Friday, April 8, 2011

NPR - National Pakistani Radio?

As the nation finds itself in yet another ideological debate about the worthiness of NPR when it comes to Federal funding, I have to again wonder what the Sheople might think if they truly knew where their hard earned taxes were going.  Don't get me wrong... I'm physically sickened at the thought of money I could be saving for my children's education, or for my retirement, instead contributing to the salary of a left wing cow like Nina Totenburg.  With that said, NPR is only the tip of the iceberg that lies dead ahead, and Captain Obama seems all too happy to go down with this ship, while Pelosi and Reid lead the orchestra on the deck.

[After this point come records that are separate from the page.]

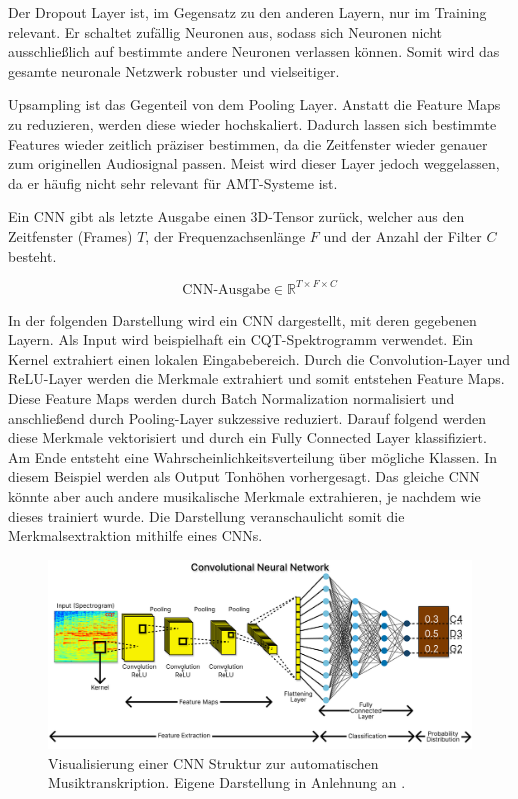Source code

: Der Dropout Layer ist, im Gegensatz zu den anderen Layern, nur im Training relevant.
Er schaltet zufällig Neuronen aus,
sodass sich Neuronen nicht ausschließlich auf bestimmte andere Neuronen verlassen können.
Somit wird das gesamte neuronale Netzwerk robuster und vielseitiger.

Upsampling ist das Gegenteil von dem Pooling Layer.
Anstatt die Feature Maps zu reduzieren, werden diese wieder hochskaliert.
Dadurch lassen sich bestimmte Features wieder zeitlich präziser bestimmen,
da die Zeitfenster wieder genauer zum originellen Audiosignal passen.
Meist wird dieser Layer jedoch weggelassen, da er häufig nicht sehr relevant für AMT-Systeme ist.

Ein CNN gibt als letzte Ausgabe einen 3D-Tensor zurück,
welcher aus den Zeitfenster (Frames) $T$, der Frequenzachsenlänge $F$ und der Anzahl der Filter $C$ besteht.

\[
\text{CNN-Ausgabe} \in \mathbb{R}^{T \times F \times C}
\]

In der folgenden Darstellung wird ein CNN dargestellt, mit deren gegebenen Layern.
Als Input wird beispielhaft ein CQT-Spektrogramm verwendet.
Ein Kernel extrahiert einen lokalen Eingabebereich.
Durch die Convolution-Layer und ReLU-Layer werden die Merkmale extrahiert und somit entstehen Feature Maps.
Diese Feature Maps werden durch Batch Normalization normalisiert und anschließend durch Pooling-Layer sukzessive reduziert.
Darauf folgend werden diese Merkmale vektorisiert und durch ein Fully Connected Layer klassifiziert.
Am Ende entsteht eine Wahrscheinlichkeitsverteilung über mögliche Klassen.
In diesem Beispiel werden als Output Tonhöhen vorhergesagt.
Das gleiche CNN könnte aber auch andere musikalische Merkmale extrahieren, je nachdem wie dieses trainiert wurde.
Die Darstellung veranschaulicht somit die Merkmalsextraktion mithilfe eines CNNs.
\begin{figure}[H]
    \centering
    \includegraphics[width=1\textwidth]{Graphics/CNN}
    \caption[CNN Struktur]{Visualisierung einer CNN Struktur zur automatischen Musiktranskription. Eigene Darstellung in Anlehnung an  \cite{shahriar2020cnn}.}
    \label{fig:cnn-amt}
\end{figure}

You see, when most folks hear the acronym NPR, the emotional reaction will vary wildly depending upon whether you're speaking to someone on the right, or on the left.  However, one assumption liberals and conservatives are typically able to agree upon is that the NPR we're referring to is in fact National Public Radio.  Unfortunately, under the care and feeding of big-government, one-world, open-society progressives like Pelosi, Reid and Obama, the role of the US Government has mushroomed and mutated from a Nanny State into a Nanny Planet.  Case in point:

Federal Grant Opportunity:  Pakistan Children's Television    
Total Cost to the Taxpayers:  $20,000,000
 
Himalayan Monal - Big Bird's Pakistani Protege
That's right Sheople.  I'm not sure what the Big Bird equivalent is for a stone-age country that serves as a safe harbor for both radical Muslim terrorists as well as billions in US foreign aid every year, but if it's the Himalayan Monal, it's one damned well-funded bird.  I would hope that regardless of whether you believe a big yellow bird that lives on Sesame Street should be feeding at the public trough, we can at least agree that sending $20,000,000 to a corrupt country hostile to the US for public children's broadcasting content is just a bit outside the purview of what the Federal government should be doing with our taxes.  Then again, I've been disappointed before. 

So Sheople,  as you sit back and watch the debate unfold, with Big Bird's feathery butt hanging in the balance, you might be wise to consider the fate of the guy who went Velociraptor hunting late in the first Jurassic Park movie.  Remember that look of confidence on his face as he lined up his sights on his target.  Remember how his expression changed as he realized he'd lost track of the other and it was about to devour him?

Sleep well Sheople.  Barack has the flock.